The aim of this study is to evaluate The Validity and Reliability of the Turkish Version of the Heart Failure Somatic Perception Scale in patients with heart failure.

Detailed Description

Heart failure is a global health issue that serves as the endpoint for many cardiovascular conditions, particularly coronary heart disease and hypertension. Common symptoms of heart failure include fatigue, dyspnea, edema, cough, lack of energy, orthopnea, paroxysmal nocturnal dyspnea, palpitations, and dizziness. These symptoms significantly affect the health-related quality of life of individuals with heart failure, especially in the palliative phase of the disease. Additionally, heart failure patients often experience physical limitations, reduced quality of life, and an increased rate of hospital admissions due to symptoms such as breathlessness and fatigue. The Heart Failure Somatic Perception Scale assesses the presence and severity of 18 common physical signs and symptoms of heart failure (e.g. chest pain), as well as dyspnea and its impact on daily activities through six items. Robust and rigorous measures are needed to assess the complexity of heart failure symptoms, and evidence suggests that evaluating a broad range of heart failure symptoms can be beneficial in guiding rehabilitation approaches, clinical decision-making, and survival prediction.

Recruitment & Eligibility

Status
NOT_YET_RECRUITING
Sex
All
Target Recruitment
100
Inclusion Criteria

A diagnosis of heart failure. Use of optimal pharmacological treatment according to current guidelines for at least 3 months.

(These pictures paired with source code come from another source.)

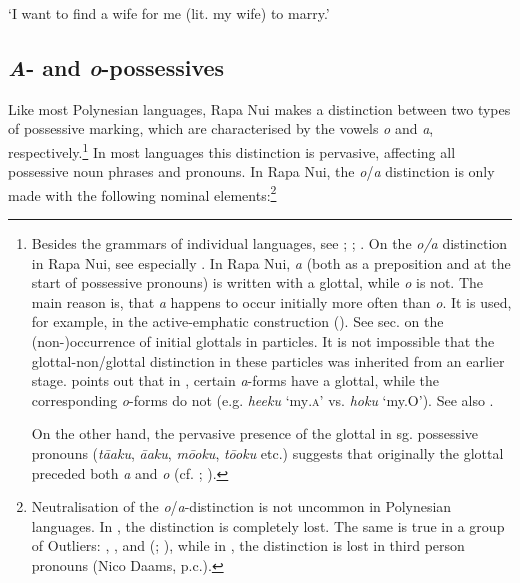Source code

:\glt 
‘I want to find a wife for me (lit. my wife) to marry.’ \textstyleExampleref{[R491.005]} 
\z

\subsection{\textit{A}{}- and \textit{o}{}-possessives}\label{sec:6.3.2}
Like most Polynesian languages, Rapa Nui makes a distinction between two types of possessive marking, which are characterised by the vowels \textit{o} and \textit{a}, respectively.\footnote{\label{fn:292}Besides the grammars of individual languages, see \citet[42-44]{Clark1976}; \citet{Capell1931}; \citet{Biggs2000}. On the \textit{o/a} distinction in Rapa Nui, see especially \citet{MulloyRapu1977}.
In Rapa Nui, \textit{{\ꞌ}a} (both as a preposition and at the start of possessive pronouns) is written with a glottal, while \textit{o} is not. The main reason is, that \textit{{\ꞌ}a} happens to occur initially more often than \textit{o}. It is used, for example, in the active-emphatic construction (). See sec.  on the (non\nobreakdash-)occurrence of initial glottals in particles. It is not impossible that the glottal-non/glottal distinction in these particles was inherited from an earlier stage. \citet[259]{Clark2000Possessive} points out that in , certain \textit{a}{}-forms have a glottal, while the corresponding \textit{o}{}-forms do not (e.g. \textit{\mbox{he{\ꞌ}eku}} ‘my\textsc{.a}’ vs. \textit{hoku} ‘my.O’). See also \citet[48]{Wilson1982}.

On the other hand, the pervasive presence of the glottal in sg. possessive pronouns (\mbox{\textit{tā{\ꞌ}aku}}, \mbox{\textit{{\ꞌ}ā{\ꞌ}aku}}, \mbox{\textit{mō{\ꞌ}oku}}, \textit{tō{\ꞌ}oku} etc.) suggests that originally the glottal preceded both \textit{a} and \textit{o} (cf. \citealt[232]{Lynch1997}; \citealt[50]{Wilson1982}).} In most languages this distinction is pervasive, affecting all possessive noun phrases and pronouns. In Rapa Nui, the \textit{o}/\textit{a} distinction is only made with the following nominal elements:\footnote{\label{fn:293}Neutralisation of the \textit{o}/\textit{a}{}-distinction is not uncommon in Polynesian languages. In  \citep[34]{Seiter1980}, the distinction is completely lost. The same is true in a group of Outliers: , ,  and  (\citealt[11]{Wilson1982}; \citealt[267]{Clark2000Possessive}), while in , the distinction is lost in third person pronouns (Nico Daams, p.c.).}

Functional capacity classified as New York Heart Association (NYHA) Class I-IV (ambulatory).

Age 18 or older. Ability to cooperate with measurements.

Exclusion Criteria

Known cognitive impairment. Having undergone acute coronary syndrome, percutaneous coronary intervention, or heart surgery within the past three months.

Study & Design

Study Type
OBSERVATIONAL
Study Design
Not specified
Primary Outcome Measures
NameTimeMethod
The Heart Failure Somatic Perception Scale1 day

The Heart Failure Somatic Perception Scale comprises 18 items that assess how much the main signs and symptoms of heart failure have distressed the individual over the past week.

Each item is rated on a five-point Likert scale, ranging from 0, indicating "did not experience this symptom," to 5, indicating "severe distress." The total score is obtained by summing the scores of all items, yielding a range from 0 to 90.

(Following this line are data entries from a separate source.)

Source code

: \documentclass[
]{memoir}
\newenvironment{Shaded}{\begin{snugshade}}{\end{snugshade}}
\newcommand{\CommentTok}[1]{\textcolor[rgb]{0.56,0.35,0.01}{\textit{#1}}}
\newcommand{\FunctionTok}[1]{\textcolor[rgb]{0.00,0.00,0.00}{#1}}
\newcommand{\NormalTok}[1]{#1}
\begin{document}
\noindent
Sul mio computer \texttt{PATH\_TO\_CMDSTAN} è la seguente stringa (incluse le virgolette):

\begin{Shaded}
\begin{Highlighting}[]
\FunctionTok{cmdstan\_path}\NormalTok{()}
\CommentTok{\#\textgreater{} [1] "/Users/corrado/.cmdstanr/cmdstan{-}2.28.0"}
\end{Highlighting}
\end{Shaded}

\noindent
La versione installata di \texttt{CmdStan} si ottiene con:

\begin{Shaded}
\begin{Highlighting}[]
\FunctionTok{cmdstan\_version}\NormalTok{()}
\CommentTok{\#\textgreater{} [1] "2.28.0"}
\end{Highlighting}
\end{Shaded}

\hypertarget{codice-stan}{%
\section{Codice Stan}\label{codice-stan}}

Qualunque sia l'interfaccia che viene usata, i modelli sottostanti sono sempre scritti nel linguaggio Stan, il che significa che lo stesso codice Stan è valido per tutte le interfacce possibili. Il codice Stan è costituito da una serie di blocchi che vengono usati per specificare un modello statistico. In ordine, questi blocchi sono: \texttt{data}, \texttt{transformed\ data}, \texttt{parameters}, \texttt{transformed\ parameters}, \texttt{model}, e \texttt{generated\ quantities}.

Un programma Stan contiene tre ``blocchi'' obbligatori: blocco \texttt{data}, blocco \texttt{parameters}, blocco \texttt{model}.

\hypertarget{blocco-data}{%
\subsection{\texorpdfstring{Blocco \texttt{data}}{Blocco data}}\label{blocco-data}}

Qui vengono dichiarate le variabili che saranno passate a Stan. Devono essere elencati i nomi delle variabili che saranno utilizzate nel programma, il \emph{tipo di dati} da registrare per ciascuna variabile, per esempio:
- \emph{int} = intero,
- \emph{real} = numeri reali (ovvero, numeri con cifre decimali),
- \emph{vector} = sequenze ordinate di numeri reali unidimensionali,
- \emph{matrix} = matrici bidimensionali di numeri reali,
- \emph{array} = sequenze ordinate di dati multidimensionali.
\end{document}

A higher score indicates a greater impact of heart failure symptoms on the patient's life.

Turkish version of The Heart Failure Somatic Perception Scale will be applied.

Secondary Outcome Measures
NameTimeMethod
The Heart Failure Symptom Status Scale1 day

The Heart Failure Symptom Status Scale is designed to assess the presence, frequency, severity, and impact of the seven most common symptoms in patients with heart failure.

Patients evaluate the presence, frequency, and severity of symptoms such as dyspnea, orthopnea, fatigue, chest pain, edema, sleep disturbances, dizziness, or lightheadedness using a four-point Likert scale.

The total score attainable on this scale ranges from 0 to 84.

Mini mental test1 day

The Mini-Mental test was developed to assess cognitive impairment in adults. It is structured under five main categories: orientation, registration memory, attention and calculation, recall, and language. The test is scored on a total of 30 points. Individuals scoring 17 or below are classified as having severe dementia, those scoring between 18 and 23 are classified with mild dementia, and individuals scoring between 24 and 30 are considered not to have dementia.

The MacNew Heart Disease-Specific Quality of Life Questionnaire1 day

The MacNew Heart Disease-Specific Quality of Life Questionnaire is an internationally recognized tool for measuring health-related quality of life in patients with Coronary Artery Disease (CAD).

The questionnaire is designed to assess how physical, emotional, and social functions, as well as daily activities, are affected by CAD. The questionnaire consists of three subscales: physical limitation, emotional function, and social function, with a total of 27 items. Subscale scores are calculated by averaging the responses to the relevant items. For each subscale and for the total score, the lowest possible score is 1 and the highest is 7, with higher scores indicating better quality of life.

Charlson Comorbity Index1 day

It is a mortality scoring system that includes 19 comorbidity diagnostic groups. This index is frequently used as an assessment tool for evaluating comorbidities. A score of "1 point" is assigned for the presence of myocardial infarction, congestive heart failure, peripheral vascular diseases, cerebrovascular disease, dementia, chronic pulmonary disease, connective tissue disease, ulcer disease, mild liver disease, and diabetes. A score of "2 points" is given for conditions such as hemiplegia, moderate/severe renal disease, diabetes with end-organ damage, tumors, leukemia, and malignant lymphoma. A score of "3 points" is assigned for moderate/severe liver disease, and "6 points" is given for the presence of metastatic solid tumors and AIDS. The total score is calculated by summing the individual scores, with higher scores indicating more serious conditions and a worse prognosis.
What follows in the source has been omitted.